- Records contained in a dataset -
————

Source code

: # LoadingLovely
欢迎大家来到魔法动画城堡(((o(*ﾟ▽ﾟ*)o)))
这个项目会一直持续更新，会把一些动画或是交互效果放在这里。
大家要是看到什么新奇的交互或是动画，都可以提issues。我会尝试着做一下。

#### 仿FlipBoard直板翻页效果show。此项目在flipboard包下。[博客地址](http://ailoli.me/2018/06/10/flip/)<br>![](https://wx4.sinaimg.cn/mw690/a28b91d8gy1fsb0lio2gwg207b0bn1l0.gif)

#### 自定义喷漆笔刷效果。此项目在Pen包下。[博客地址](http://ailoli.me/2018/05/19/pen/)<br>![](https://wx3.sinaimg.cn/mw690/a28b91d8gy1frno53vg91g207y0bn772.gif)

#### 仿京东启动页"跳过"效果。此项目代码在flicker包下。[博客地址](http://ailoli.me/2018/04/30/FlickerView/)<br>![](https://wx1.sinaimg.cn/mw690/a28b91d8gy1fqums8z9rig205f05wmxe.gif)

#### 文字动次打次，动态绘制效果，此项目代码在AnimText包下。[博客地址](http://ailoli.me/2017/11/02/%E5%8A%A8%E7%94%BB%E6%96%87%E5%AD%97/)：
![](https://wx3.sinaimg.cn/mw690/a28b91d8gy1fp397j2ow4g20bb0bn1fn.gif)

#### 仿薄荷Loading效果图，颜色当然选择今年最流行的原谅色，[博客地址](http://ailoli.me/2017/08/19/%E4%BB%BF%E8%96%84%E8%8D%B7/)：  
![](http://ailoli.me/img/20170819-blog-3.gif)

————

- Brief -
Establish how many lines of the data above contain "ailoli". State that number and no more.

- Response -
6